William Friedkin retrouve par la suite des sujets plus ambitieux et, surtout, nettement plus noirs, violents voire malsains... Des domaines où le réalisateur excelle. Dans les années 1980, le réalisateur  signe quasiment coup sur coup deux films considérés aujourd'hui comme des œuvres cultes : Cruising/La Chasse (1980) et Police fédérale Los Angeles (1985).

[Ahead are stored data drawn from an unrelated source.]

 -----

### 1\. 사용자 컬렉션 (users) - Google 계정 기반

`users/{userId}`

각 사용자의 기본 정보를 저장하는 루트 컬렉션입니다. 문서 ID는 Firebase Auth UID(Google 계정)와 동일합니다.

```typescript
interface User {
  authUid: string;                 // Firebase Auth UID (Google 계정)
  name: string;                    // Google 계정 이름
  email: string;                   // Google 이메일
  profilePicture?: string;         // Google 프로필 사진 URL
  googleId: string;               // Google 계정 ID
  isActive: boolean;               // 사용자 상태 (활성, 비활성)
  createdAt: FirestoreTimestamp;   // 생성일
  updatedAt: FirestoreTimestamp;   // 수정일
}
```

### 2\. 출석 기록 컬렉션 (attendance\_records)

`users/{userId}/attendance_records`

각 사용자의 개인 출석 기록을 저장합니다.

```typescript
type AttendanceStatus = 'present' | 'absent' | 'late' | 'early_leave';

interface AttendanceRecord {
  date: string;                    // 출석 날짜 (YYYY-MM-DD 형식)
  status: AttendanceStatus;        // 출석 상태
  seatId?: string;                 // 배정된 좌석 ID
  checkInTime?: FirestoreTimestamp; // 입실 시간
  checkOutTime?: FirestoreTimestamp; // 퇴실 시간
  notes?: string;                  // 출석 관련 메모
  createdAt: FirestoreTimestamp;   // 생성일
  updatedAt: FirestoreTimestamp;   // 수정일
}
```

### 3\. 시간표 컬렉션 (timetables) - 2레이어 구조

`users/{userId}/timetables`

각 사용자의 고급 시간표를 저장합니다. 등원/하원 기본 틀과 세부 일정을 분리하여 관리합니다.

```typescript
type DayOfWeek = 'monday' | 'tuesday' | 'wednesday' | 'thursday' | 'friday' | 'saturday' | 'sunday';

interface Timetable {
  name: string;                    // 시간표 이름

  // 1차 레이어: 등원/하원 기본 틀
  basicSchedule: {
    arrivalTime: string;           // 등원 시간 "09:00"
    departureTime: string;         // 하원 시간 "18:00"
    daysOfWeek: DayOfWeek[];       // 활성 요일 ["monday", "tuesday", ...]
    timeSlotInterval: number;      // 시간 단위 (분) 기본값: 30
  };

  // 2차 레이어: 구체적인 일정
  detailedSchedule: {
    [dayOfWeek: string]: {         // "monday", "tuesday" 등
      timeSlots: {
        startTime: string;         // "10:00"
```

Le premier raconte la plongée d'un flic infiltré dans le milieu gay SM et lancé à la recherche d'un tueur en série. Même si les relations entre Al Pacino et Friedkin virèrent au vinaigre sur le tournage, il faut quand même reconnaître que l'acteur y est impressionnant. Avec William Petersen et William Dafoe au casting, Police fédérale Los Angeles narre, sur le mode désespéré et avec un ton insolite, la lutte à mort entre un policier suicidaire et un faussaire assassin. "Un thriller où tout le monde trompe tout le monde", résume Jean Tulard dans son Guide des films.

Dans les années qui suivent, William Friedkin boucle notamment, dans une relative indifférence, Le Sang du châtiment (1988), long métrage sur le phénomène des sectes avec Martin Sheen, La Nurse (1990), un film d'horreur, Jade (1995), un thriller dans la lignée de Basic Instinct avec Linda Fiorentino, L'Enfer du devoir (2000), avec Samuel L. Jackson en ancien du Vietnam passant en cour martiale pour avoir tiré sur des émeutiers au Yémen, et Traqué (2003) avec Tommy Lee Jones et Benicio del Toro.

Mais le réalisateur revient au premier plan avec le film de fiction Bug (2006), très favorablement accueilli par la critique et le public. Le film décrit la descente aux enfers d'une femme marginale (une Ashley Judd remarquable) qui recueille chez elle un vétéran de la guerre du Golfe paranoïaque (Michael Shannon, déjà impressionnant, bien avant Take Shelter). Une œuvre totalement maîtrisée qui plonge le spectateur dans l'effroi le plus total. Midinettes, fleurs bleues, cœurs tendres et amateurs de Sissi s'abstenir !

Son long métrage suivant, Killer Joe (2011), avec Matthew McConaughey et Emile Hirsch, est également une petite perle. Après plus de dix ans d'absence, le réalisateur était récemment repassé derrière la caméra avec The Caine Mutiny Court-Martial, adaptation du roman Ouragan sur le Caine (déjà adapté à l'écran dans les années 1950 avec Humphrey Bogart) et de sa transposition en pièce de théâtre. Le film sera présenté en avant-première à la prochaine Mostra de Venise.

Côté vie privée, William Friedkin a été marié quatre fois. Sa première épouse (1977-1979) n'est autre que Jeanne Moreau, qui, elle, en était à son troisième mariage. Friedkin passa ensuite la bague au doigt de l'actrice britannique Lesley-Anne Down (1982-1985), dont il eut un fils, puis à celui de l'actrice américaine Kelly Lange (1987-1990), rencontrée sur le tournage de son film Le Coup du siècle (1983). Le réalisateur était marié depuis 1991 à Sherry Lansing, qui devint en 1992 la présidente du studio Paramount. Friedkin a également eu un fils de sa liaison avec la danseuse australienne Jennifer Nairn-Smith (entraperçue dans Riches et célèbres de Cukor en 1981).